At the controls was 36-year-old Harold Gifford, a World War II veteran of the U.S. Army Air Forces whose calm-under-pressure demeanor would prove lifesaving. With no ability to gauge altitude or weather, and unsure of their location, Gifford made a bold decision: he would descend, hoping to spot the ground through the snow and fog.


As chronicled in the Westward podcast series in 2021, the players in the cabin knew things were bad. Some began writing messages to their families—notes they folded into signed life insurance forms and pushed through cracks in the windows, hoping someone below might find them if the worst happened. According to Gifford’s recollections shared in interviews over the years, the silence on board was deafening.


Meanwhile, the town of Carroll was sound asleep. That is, until the sound of low-flying engines woke residents from their beds. People stepped outside and looked up into the stormy dark, hearing what sounded like a plane circling overhead, again and again.


As word of the circling plane spread, local radio stations alerted the community. Residents turned on their porch lights to help the pilots see the town. Others jumped into their cars and rushed toward the edge of town. They lined up along the snow-covered fields, pointing their headlights skyward, hoping to give the pilot a guiding glow through the blizzard.


Gifford spotted a small town below—he didn’t know it was Carroll—but saw porch lights and rooftops. He scanned the outskirts and found what looked like a clearing. A cornfield. It was the only chance they had.


With barely enough fuel and no clear runway, Gifford brought the plane down. It slammed through the frozen field, the corn acting as a cushion. When the wheels finally stopped, there was a moment of stunned silence.


Then the sound of car horns.

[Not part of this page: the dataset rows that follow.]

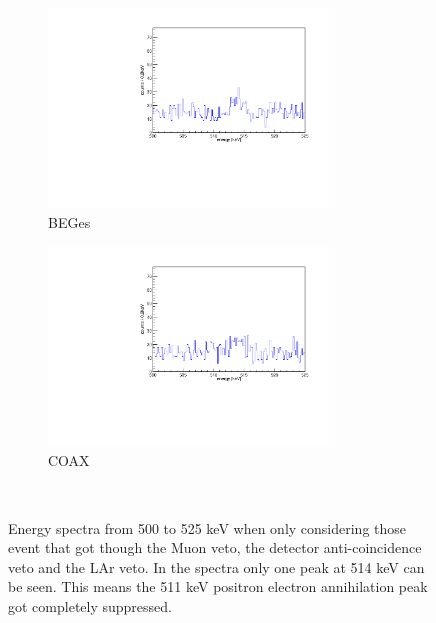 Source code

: \documentclass[encoding=utf8,british]{tumphthesis}
\begin{document}
\begin{figure}[t!]
\centering
\begin{subfigure}{0.5\textwidth}
	\includegraphics[width=75mm]{./Bilder/500525LArVetoBEGes.pdf}
    \caption{BEGes}
  \label{fig:LArBEGes}
\end{subfigure}\hfill%
\begin{subfigure}{0.5\textwidth}
	\includegraphics[width=75mm]{./Bilder/500525LArVetoCOAX.pdf}
  \caption{COAX}
  \label{fig:LArCOAX}
\end{subfigure}
    \\
	\vspace{0.5cm}
    \caption{Energy spectra from 500 to 525 keV when only considering those event that got though the Muon veto, the detector anti-coincidence veto and the LAr veto. In the spectra only one peak at 514 keV can be seen. This means the 511 keV positron electron annihilation peak got completely suppressed.}
\end{figure}
\end{document}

Shouts. Cheers.



There was no playbook for what happened that night. No buzzer-beater or game plan. Just instinct and kindness. 

A tragedy had been averted. And unknowingly, so had perhaps the fate of the NBA itself.


Elgin Baylor was already the face of the league. Jerry West, who would join the Lakers the following season, wasn’t on the flight that night—but if the plane had gone down, the loss of the Lakers could have sunk a league that had not yet found its financial footing. There were no global television deals in 1960. No billionaire owners. Just a few franchises, some stars, and a dream.



Today, the stalks are gone, replaced by a court in shades of royalty. The Lakers franchise donated funds to the Carroll Chamber of Commerce in 2010 to help build a commemorative outdoor basketball court on the site of the emergency landing. Sneakers now echo where wheels once scraped frozen soil.

Constructed with all-weather tiles, “Laker Court” features the gold and purple of the current Lakers, bordered in sky blue as a salute to their Minneapolis-era legacy.


Although time has passed, the court still speaks.


It’s a reminder of a long January night in 1960 - the people of Carroll standing in the snow, staring upward, thinking of their heroes above. While those above, clinging to hope in the storm, looked down and saw headlights and porch lights cutting through the darkness—and thought of their heroes below, guiding them home.  


It speaks of a night when basketball came down from the sky, and small-town Iowa rose up to catch it.